Mais quel message pouvons-nous transmettre au monde lorsque les chrétiens sont incapables de s'élever d'une seule voix contre les injustices de notre temps? Pourquoi nous autres chrétiens consacrons-nous tant de temps et d'énergie aux questions qui nous séparent comme individus et comme Eglises? Notre temps exige de notre part une parole beaucoup plus forte; il exige que nous prenions des risques et aimions passionnément la vie, la vie en abondance.

Lorsque le Conseil oecuménique des Eglises a été créé il y a 50 ans, la tâche était claire. Après deux guerres mondiales, la réconciliation et la reconstruction s'imposaient. Le moment était venu de panser les plaies, de réparer, de rendre justice à ceux qui avaient été persécutés sous le régime nazi. Aujourd'hui autant qu'alors, nous avons besoin de voix prophétiques, de paroles de réconciliation et d'une vision pour l'avenir. Mais nous constatons avec regret que l'appât du gain a peu à peu remplacé la prophétie. Dans nos Eglises mêmes, le profit est parfois beaucoup plus apprécié que les prophètes et, entre nous, l'esprit de coopération a fait place à la concurrence. De cela aussi, nous devrions nous repentir en tant qu'Eglises.

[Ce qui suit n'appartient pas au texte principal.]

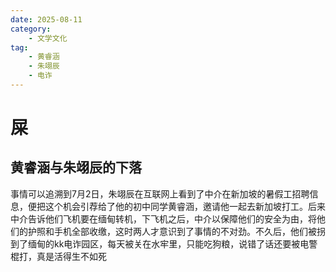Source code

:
 ```yaml
---
date: 2025-08-11
category: 
    - 文学文化
tag: 
    - 黄睿涵
    - 朱翊辰
    - 电诈
---
```


# 屎

## 黄睿涵与朱翊辰的下落

事情可以追溯到7月2日，朱翊辰在互联网上看到了中介在新加坡的暑假工招聘信息，便把这个机会引荐给了他的初中同学黄睿涵，邀请他一起去新加坡打工。后来中介告诉他们飞机要在缅甸转机，下飞机之后，中介以保障他们的安全为由，将他们的护照和手机全部收缴，这时两人才意识到了事情的不对劲。不久后，他们被拐到了缅甸的kk电诈园区，每天被关在水牢里，只能吃狗粮，说错了话还要被电警棍打，真是活得生不如死
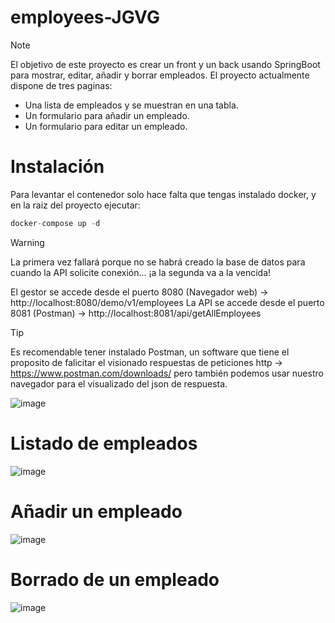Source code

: # employees-JGVG

> [!NOTE]
> El objetivo de este proyecto es crear un front y un back usando SpringBoot para mostrar, editar, añadir y borrar empleados.
> El proyecto actualmente dispone de tres paginas:
> - Una lista de empleados y se muestran en una tabla.
> - Un formulario para añadir un empleado.
> - Un formulario para editar un empleado.

# Instalación

Para levantar el contenedor solo hace falta que tengas instalado docker, y en la raiz del proyecto ejecutar:

```js
docker-compose up -d
```
   
> [!WARNING]
> La primera vez fallará porque no se habrá creado la base de datos para cuando la API solicite conexión... ¡a la segunda va a la vencida!

El gestor se accede desde el puerto 8080 (Navegador web) -> http://localhost:8080/demo/v1/employees
La API se accede desde el puerto 8081 (Postman) -> http://localhost:8081/api/getAllEmployees

> [!TIP]
> Es recomendable tener instalado Postman, un software que tiene el proposito de falicitar el visionado respuestas de peticiones http -> https://www.postman.com/downloads/ pero también podemos usar nuestro navegador para el visualizado del json de respuesta.
> 
>![image](https://github.com/JGVG/prueba_tnight_php/assets/37996973/4176f1fb-cad0-4a1f-b3dd-45ed3fd83fad)


# Listado de empleados

![image](https://github.com/JGVG/employees-JGVG/assets/37996973/361135e9-a887-4725-86bf-0968372390b1)

# Añadir un empleado

![image](https://github.com/JGVG/employees-JGVG/assets/37996973/dff57d67-00f7-44e9-9dcf-cd64c9d9d2cd)

# Borrado de un empleado

![image](https://github.com/JGVG/employees-JGVG/assets/37996973/7e1c3595-447d-4638-b0d1-3bdc4d864a4c)
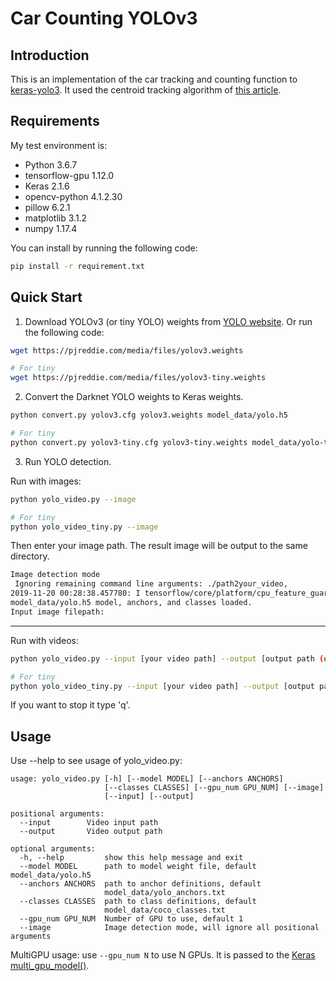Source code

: # Car Counting YOLOv3

## Introduction
This is an implementation of the car tracking and counting function to [keras-yolo3](https://github.com/qqwweee/keras-yolo3).
 It used the centroid tracking algorithm of [this article](https://www.pyimagesearch.com/2018/08/13/opencv-people-counter/).

## Requirements

My test environment is:
- Python 3.6.7
- tensorflow-gpu 1.12.0
- Keras 2.1.6
- opencv-python 4.1.2.30
- pillow 6.2.1
- matplotlib 3.1.2
- numpy 1.17.4

You can install by running the following code:
```bash
pip install -r requirement.txt
```

## Quick Start

1. Download YOLOv3 (or tiny YOLO) weights from [YOLO website](http://pjreddie.com/darknet/yolo/). Or run the following code:

```bash
wget https://pjreddie.com/media/files/yolov3.weights

# For tiny
wget https://pjreddie.com/media/files/yolov3-tiny.weights
```

2. Convert the Darknet YOLO weights to Keras weights.

```bash
python convert.py yolov3.cfg yolov3.weights model_data/yolo.h5

# For tiny
python convert.py yolov3-tiny.cfg yolov3-tiny.weights model_data/yolo-tiny.h5
```

3. Run YOLO detection.

Run with images:
```bash
python yolo_video.py --image

# For tiny
python yolo_video_tiny.py --image
```

Then enter your image path. The result image will be output to the same directory.
```bash
Image detection mode
 Ignoring remaining command line arguments: ./path2your_video,
2019-11-20 00:28:38.457780: I tensorflow/core/platform/cpu_feature_guard.cc:142] Your CPU supports instructions that this TensorFlow binary was not compiled to use: AVX2 FMA
model_data/yolo.h5 model, anchors, and classes loaded.
Input image filepath:
```
---

Run with videos:
```bash
python yolo_video.py --input [your video path] --output [output path (optional)]

# For tiny
python yolo_video_tiny.py --input [your video path] --output [output path (optional)]
```

If you want to stop it type 'q'.

## Usage

Use --help to see usage of yolo_video.py:
```
usage: yolo_video.py [-h] [--model MODEL] [--anchors ANCHORS]
                     [--classes CLASSES] [--gpu_num GPU_NUM] [--image]
                     [--input] [--output]

positional arguments:
  --input        Video input path
  --output       Video output path

optional arguments:
  -h, --help         show this help message and exit
  --model MODEL      path to model weight file, default model_data/yolo.h5
  --anchors ANCHORS  path to anchor definitions, default
                     model_data/yolo_anchors.txt
  --classes CLASSES  path to class definitions, default
                     model_data/coco_classes.txt
  --gpu_num GPU_NUM  Number of GPU to use, default 1
  --image            Image detection mode, will ignore all positional arguments
```

MultiGPU usage: use `--gpu_num N` to use N GPUs. It is passed to the [Keras multi_gpu_model()](https://keras.io/utils/#multi_gpu_model).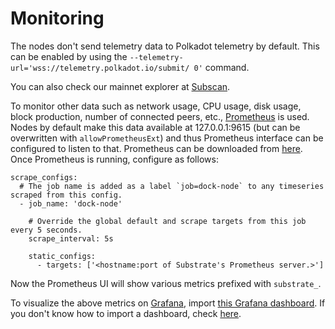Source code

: # Monitoring

The nodes don't send telemetry data to Polkadot telemetry by default. This can be enabled  by using the `--telemetry-url='wss://telemetry.polkadot.io/submit/ 0'` command.

You can also check our mainnet explorer at [Subscan](https://dock.subscan.io/).

To monitor other data such as network usage, CPU usage, disk usage, block production, number of connected peers, etc., [Prometheus](https://prometheus.io/) is used. Nodes by default make this data available at 127.0.0.1:9615 (but can be overwritten with `allowPrometheusExt`) and thus Prometheus interface can be configured to listen to that. Prometheus can be downloaded from [here](https://prometheus.io/download/). Once Prometheus is running, configure as follows:

```
scrape_configs:
  # The job name is added as a label `job=dock-node` to any timeseries scraped from this config.
  - job_name: 'dock-node'

    # Override the global default and scrape targets from this job every 5 seconds.
    scrape_interval: 5s

    static_configs:
      - targets: ['<hostname:port of Substrate's Prometheus server.>']
```

Now the Prometheus UI will show various metrics prefixed with `substrate_`.

To visualize the above metrics on [Grafana](https://grafana.com/), import [this Grafana dashboard](https://grafana.com/grafana/dashboards/11784). If you don't know how to import a dashboard, check [here](https://grafana.com/docs/grafana/latest/reference/export\_import/#importing-a-dashboard).
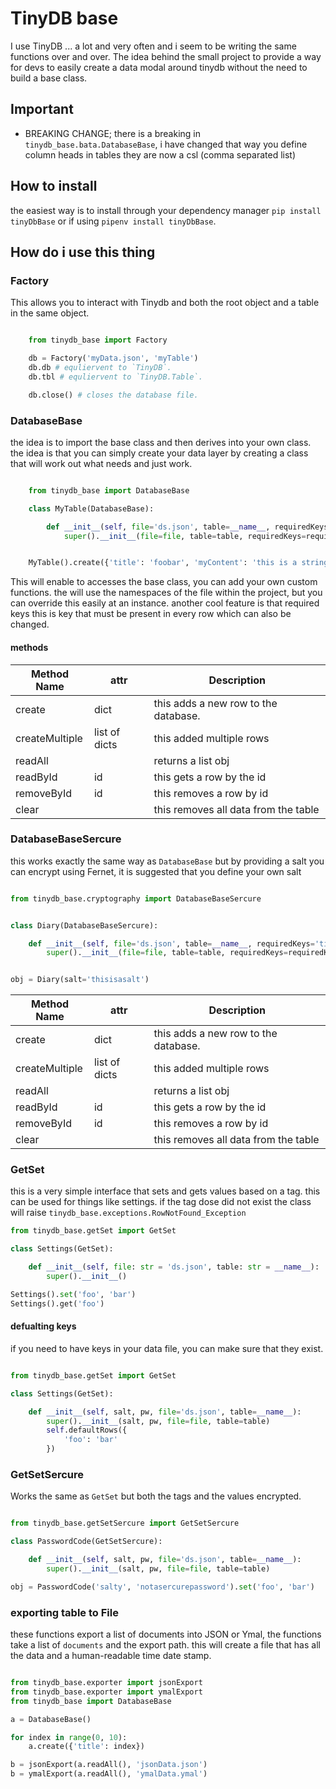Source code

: # TinyDB base

I use TinyDB ... a lot and very often and i seem to be writing the same functions over and over. The idea behind the small project to provide a way for devs to easily create a data modal around tinydb without the need to build a base class.

## Important

+ BREAKING CHANGE; there is a breaking in `tinydb_base.bata.DatabaseBase`, i have changed that way you define column heads in tables they are now a csl (comma separated list)

## How to install

the easiest way is to install through your dependency manager `pip install tinyDbBase` or if using `pipenv install tinyDbBase`.

## How do i use this thing

### Factory

This allows you to interact with Tinydb and both the root object and a table in the same object.

```python 3

    from tinydb_base import Factory

    db = Factory('myData.json', 'myTable')
    db.db # equliervent to `TinyDB`.
    db.tbl # equliervent to `TinyDB.Table`.

    db.close() # closes the database file.

 ```

### DatabaseBase

the idea is to import the base class and then derives into your own class. the idea is that you can simply create your data layer by creating a class that will work out what needs and just work.

``` python 3

    from tinydb_base import DatabaseBase

    class MyTable(DatabaseBase):

        def __init__(self, file='ds.json', table=__name__, requiredKeys='title,myContent'):
            super().__init__(file=file, table=table, requiredKeys=requiredKeys)


    MyTable().create({'title': 'foobar', 'myContent': 'this is a string'})

```

This will enable to accesses the base class, you can add your own custom functions. the will use the namespaces of the file within the project, but you can override this easily at an instance. another cool feature is that required keys this is key that must be present in every row which can also be changed.

#### methods

|Method Name| attr | Description |
|---|---|---|
|create| dict | this adds a new row to the database.
|createMultiple| list of dicts | this added multiple rows|
|readAll|| returns a list obj|
|readById|id| this gets a row by the id |
|removeById|id|this removes a row by id |
|clear||this removes all data from the table|

### DatabaseBaseSercure

this works exactly the same way as `DatabaseBase` but by providing a salt you can encrypt using Fernet, it is suggested that you define your own salt

``` python 3

from tinydb_base.cryptography import DatabaseBaseSercure


class Diary(DatabaseBaseSercure):

    def __init__(self, file='ds.json', table=__name__, requiredKeys='title,content', salt='salt'):
        super().__init__(file=file, table=table, requiredKeys=requiredKeys, salt=salt)


obj = Diary(salt='thisisasalt')
```

|Method Name| attr | Description |
|---|---|---|
|create| dict | this adds a new row to the database.
|createMultiple| list of dicts | this added multiple rows|
|readAll|| returns a list obj|
|readById|id| this gets a row by the id |
|removeById|id|this removes a row by id |
|clear||this removes all data from the table|

### GetSet

this is a very simple interface that sets and gets values based on a tag. this can be used for things like settings. if the tag dose did not exist the class will raise `tinydb_base.exceptions.RowNotFound_Exception`

```python 3
from tinydb_base.getSet import GetSet

class Settings(GetSet):

    def __init__(self, file: str = 'ds.json', table: str = __name__):
        super().__init__()

Settings().set('foo', 'bar')
Settings().get('foo')
```

#### defualting keys

if you need to have keys in your data file, you can make sure that they exist.

``` python 3

from tinydb_base.getSet import GetSet

class Settings(GetSet):

    def __init__(self, salt, pw, file='ds.json', table=__name__):
        super().__init__(salt, pw, file=file, table=table)
        self.defaultRows({
            'foo': 'bar'
        })

```

### GetSetSercure

Works the same as `GetSet` but both the tags and the values encrypted.

```python 3

from tinydb_base.getSetSercure import GetSetSercure

class PasswordCode(GetSetSercure):

    def __init__(self, salt, pw, file='ds.json', table=__name__):
        super().__init__(salt, pw, file=file, table=table)

obj = PasswordCode('salty', 'notasercurepassword').set('foo', 'bar')

```

### exporting table to File

these functions export a list of documents into JSON or Ymal, the functions take a list of `documents` and the export path. this will create a file that has all the data and a human-readable time date stamp.

``` python 3

from tinydb_base.exporter import jsonExport
from tinydb_base.exporter import ymalExport
from tinydb_base import DatabaseBase

a = DatabaseBase()

for index in range(0, 10):
    a.create({'title': index})

b = jsonExport(a.readAll(), 'jsonData.json')
b = ymalExport(a.readAll(), 'ymalData.ymal')


```

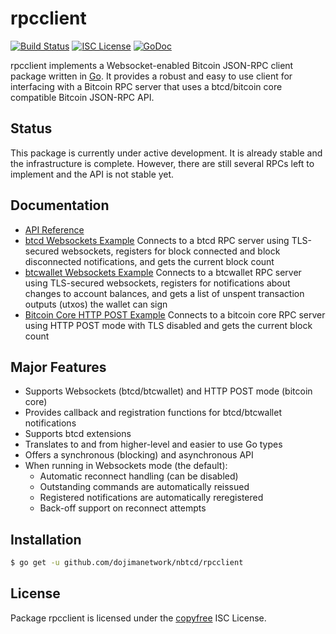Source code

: rpcclient
=========

[![Build Status](https://github.com/dojimanetwork/nbtcd/workflows/Build%20and%20Test/badge.svg)](https://github.com/dojimanetwork/nbtcd/actions)
[![ISC License](http://img.shields.io/badge/license-ISC-blue.svg)](http://copyfree.org)
[![GoDoc](https://img.shields.io/badge/godoc-reference-blue.svg)](https://pkg.go.dev/github.com/dojimanetwork/nbtcd/rpcclient)

rpcclient implements a Websocket-enabled Bitcoin JSON-RPC client package written
in [Go](http://golang.org/).  It provides a robust and easy to use client for
interfacing with a Bitcoin RPC server that uses a btcd/bitcoin core compatible
Bitcoin JSON-RPC API.

## Status

This package is currently under active development.  It is already stable and
the infrastructure is complete.  However, there are still several RPCs left to
implement and the API is not stable yet.

## Documentation

* [API Reference](https://pkg.go.dev/github.com/dojimanetwork/nbtcd/rpcclient)
* [btcd Websockets Example](https://github.com/dojimanetwork/nbtcd/tree/master/rpcclient/examples/btcdwebsockets)
  Connects to a btcd RPC server using TLS-secured websockets, registers for
  block connected and block disconnected notifications, and gets the current
  block count
* [btcwallet Websockets Example](https://github.com/dojimanetwork/nbtcd/tree/master/rpcclient/examples/btcwalletwebsockets)
  Connects to a btcwallet RPC server using TLS-secured websockets, registers for
  notifications about changes to account balances, and gets a list of unspent
  transaction outputs (utxos) the wallet can sign
* [Bitcoin Core HTTP POST Example](https://github.com/dojimanetwork/nbtcd/tree/master/rpcclient/examples/bitcoincorehttp)
  Connects to a bitcoin core RPC server using HTTP POST mode with TLS disabled
  and gets the current block count

## Major Features

* Supports Websockets (btcd/btcwallet) and HTTP POST mode (bitcoin core)
* Provides callback and registration functions for btcd/btcwallet notifications
* Supports btcd extensions
* Translates to and from higher-level and easier to use Go types
* Offers a synchronous (blocking) and asynchronous API
* When running in Websockets mode (the default):
  * Automatic reconnect handling (can be disabled)
  * Outstanding commands are automatically reissued
  * Registered notifications are automatically reregistered
  * Back-off support on reconnect attempts

## Installation

```bash
$ go get -u github.com/dojimanetwork/nbtcd/rpcclient
```

## License

Package rpcclient is licensed under the [copyfree](http://copyfree.org) ISC
License.
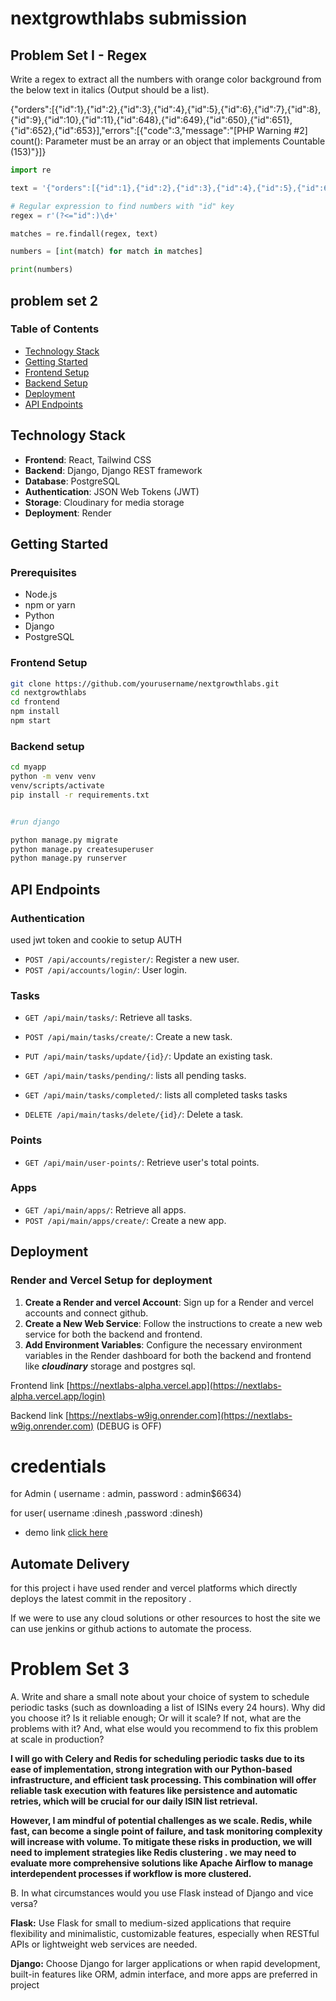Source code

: # nextgrowthlabs submission

## Problem Set I - Regex

Write a regex to extract all the numbers with orange color background from the below text in italics (Output should be a list).

{"orders":[{"id":1},{"id":2},{"id":3},{"id":4},{"id":5},{"id":6},{"id":7},{"id":8},{"id":9},{"id":10},{"id":11},{"id":648},{"id":649},{"id":650},{"id":651},{"id":652},{"id":653}],"errors":[{"code":3,"message":"[PHP Warning #2] count(): Parameter must be an array or an object that implements Countable (153)"}]}

```python
import re

text = '{"orders":[{"id":1},{"id":2},{"id":3},{"id":4},{"id":5},{"id":6},{"id":7},{"id":8},{"id":9},{"id":10},{"id":11},{"id":648},{"id":649},{"id":650},{"id":651},{"id":652},{"id":653}],"errors":[{"code":3,"message":"[PHP Warning #2] count(): Parameter must be an array or an object that implements Countable (153)"}]}'

# Regular expression to find numbers with "id" key
regex = r'(?<="id":)\d+'

matches = re.findall(regex, text)

numbers = [int(match) for match in matches]

print(numbers)

```

## problem set 2

### Table of Contents

- [Technology Stack](#technology-stack)
- [Getting Started](#getting-started)
- [Frontend Setup](#frontend-setup)
- [Backend Setup](#backend-setup)
- [Deployment](#deployment)
- [API Endpoints](#api-endpoints)

## Technology Stack

- **Frontend**: React, Tailwind CSS
- **Backend**: Django, Django REST framework
- **Database**: PostgreSQL
- **Authentication**: JSON Web Tokens (JWT)
- **Storage**: Cloudinary for media storage
- **Deployment**: Render

## Getting Started

### Prerequisites

- Node.js
- npm or yarn
- Python
- Django
- PostgreSQL

### Frontend Setup

```bash
git clone https://github.com/yourusername/nextgrowthlabs.git
cd nextgrowthlabs
cd frontend
npm install
npm start
```

### Backend setup

```bash
cd myapp
python -m venv venv
venv/scripts/activate
pip install -r requirements.txt


#run django

python manage.py migrate
python manage.py createsuperuser
python manage.py runserver
```

## API Endpoints

### Authentication

used jwt token and cookie to setup AUTH

- `POST /api/accounts/register/`: Register a new user.
- `POST /api/accounts/login/`: User login.

### Tasks

- `GET /api/main/tasks/`: Retrieve all tasks.
- `POST /api/main/tasks/create/`: Create a new task.
- `PUT /api/main/tasks/update/{id}/`: Update an existing task.
- `GET /api/main/tasks/pending/`: lists all pending tasks.
- `GET /api/main/tasks/completed/`: lists all completed tasks tasks

- `DELETE /api/main/tasks/delete/{id}/`: Delete a task.

### Points

- `GET /api/main/user-points/`: Retrieve user's total points.

### Apps

- `GET /api/main/apps/`: Retrieve all apps.
- `POST /api/main/apps/create/`: Create a new app.

## Deployment

### Render and Vercel Setup for deployment

1. **Create a Render and vercel Account**: Sign up for a Render and vercel accounts and connect github.
2. **Create a New Web Service**: Follow the instructions to create a new web service for both the backend and frontend.
3. **Add Environment Variables**: Configure the necessary environment variables in the Render dashboard for both the backend and frontend like **_cloudinary_** storage and postgres sql.

Frontend link [https://nextlabs-alpha.vercel.app](https://nextlabs-alpha.vercel.app/login)

Backend link [https://nextlabs-w9ig.onrender.com](https://nextlabs-w9ig.onrender.com) (DEBUG is OFF)

# credentials

for Admin
( username : admin, password : admin$6634)

for user( username :dinesh ,password :dinesh)

- demo link [click here ](https://www.loom.com/share/dc0809650d1d43d89078e18e658800f5?sid=eaa64708-3056-4964-8fb3-3af3703da17b)

## Automate Delivery

for this project i have used render and vercel platforms which directly deploys the latest commit in the repository .

If we were to use any cloud solutions or other resources to host the site we can use jenkins or github actions to automate the process.

# Problem Set 3

A. Write and share a small note about your choice of system to schedule periodic tasks (such as downloading a list of ISINs every 24 hours). Why did you choose it? Is it reliable enough; Or will it scale? If not, what are the problems with it? And, what else would you recommend to fix this problem at scale in production?

**I will go with Celery and Redis for scheduling periodic tasks due to its ease of implementation, strong integration with our Python-based infrastructure, and efficient task processing. This combination will offer reliable task execution with features like persistence and automatic retries, which will be crucial for our daily ISIN list retrieval.**

**However, I am mindful of potential challenges as we scale. Redis, while fast, can become a single point of failure, and task monitoring complexity will increase with volume. To mitigate these risks in production, we will need to implement strategies like Redis clustering . we may need to evaluate more comprehensive solutions like Apache Airflow to manage interdependent processes if workflow is more clustered.**

B. In what circumstances would you use Flask instead of Django and vice versa?

**Flask:** Use Flask for small to medium-sized applications that require flexibility and minimalistic, customizable features, especially when RESTful APIs or lightweight web services are needed.

**Django:** Choose Django for larger applications or when rapid development, built-in features like ORM, admin interface, and more apps are preferred in project
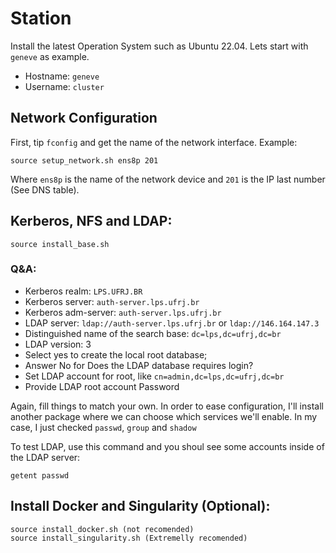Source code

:
# Station

Install the latest Operation System such as Ubuntu 22.04.
Lets start with `geneve` as example.

* Hostname: `geneve`
* Username: `cluster`

## Network Configuration

First, tip `fconfig` and get the name of the network interface. Example:


```
source setup_network.sh ens8p 201
```

Where `ens8p` is the name of the network device and `201` is the IP last number (See DNS table).

## Kerberos, NFS and LDAP:

```
source install_base.sh
```


### Q&A:

- Kerberos realm: `LPS.UFRJ.BR`
- Kerberos server: `auth-server.lps.ufrj.br`
- Kerberos adm-server: `auth-server.lps.ufrj.br`
- LDAP server: `ldap://auth-server.lps.ufrj.br` or `ldap://146.164.147.3`
- Distinguished name of the search base: `dc=lps,dc=ufrj,dc=br`
- LDAP version: 3
- Select yes to create the local root database;
- Answer No for Does the LDAP database requires login?
- Set LDAP account for root, like `cn=admin,dc=lps,dc=ufrj,dc=br`
- Provide LDAP root account Password


Again, fill things to match your own. In order to ease configuration, I'll install another package where we can choose which services we'll enable. In my case, I just checked `passwd`, `group` and `shadow`

To test LDAP, use this command and you shoul see some accounts inside of the LDAP server:

```
getent passwd
```

## Install Docker and Singularity (Optional):

```
source install_docker.sh (not recomended)
source install_singularity.sh (Extremelly recomended)
```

Dieu fait irruption dans l'histoire pour se faire crucifier. Nous, chrétiens, voyons le monde du point de vue du Christ sur la croix. Nous le voyons avec des larmes dans les yeux parce que nous ressentons la souffrance et l'agonie du monde. Rien n'est plus radical que de dire, debout au pied de la croix, "je crois en Christ". Dieu est profondément engagé envers l'humanité, il ne nous tourne pas le dos, il ne nous juge pas selon nos mérites mais nous trouve là où nous sommes et nous tend une main bienveillante pour nous serrer dans ses bras et nous inviter à réintégrer la communion.

Les croix faites au Salvador symbolisent cette dimension nouvelle, ce rétablissement des liens avec Dieu et avec les autres. La souffrance du Christ nous permet de nous repentir et de dire: la souffrance n'est plus acceptable. Nous pouvons célébrer les fruits de la réconciliation avec Dieu et avec les autres comme nous savourerions les premiers fruits récoltés. Les fruits de la repentance sont la justice, la liberté, la paix, l'égalité, le respect et la dignité pour tous les enfants de Dieu. C'est ainsi que nous sommes invités à nous tourner vers Dieu dans la joie de l'espérance, en confessant nos péchés et en reprenant le droit chemin.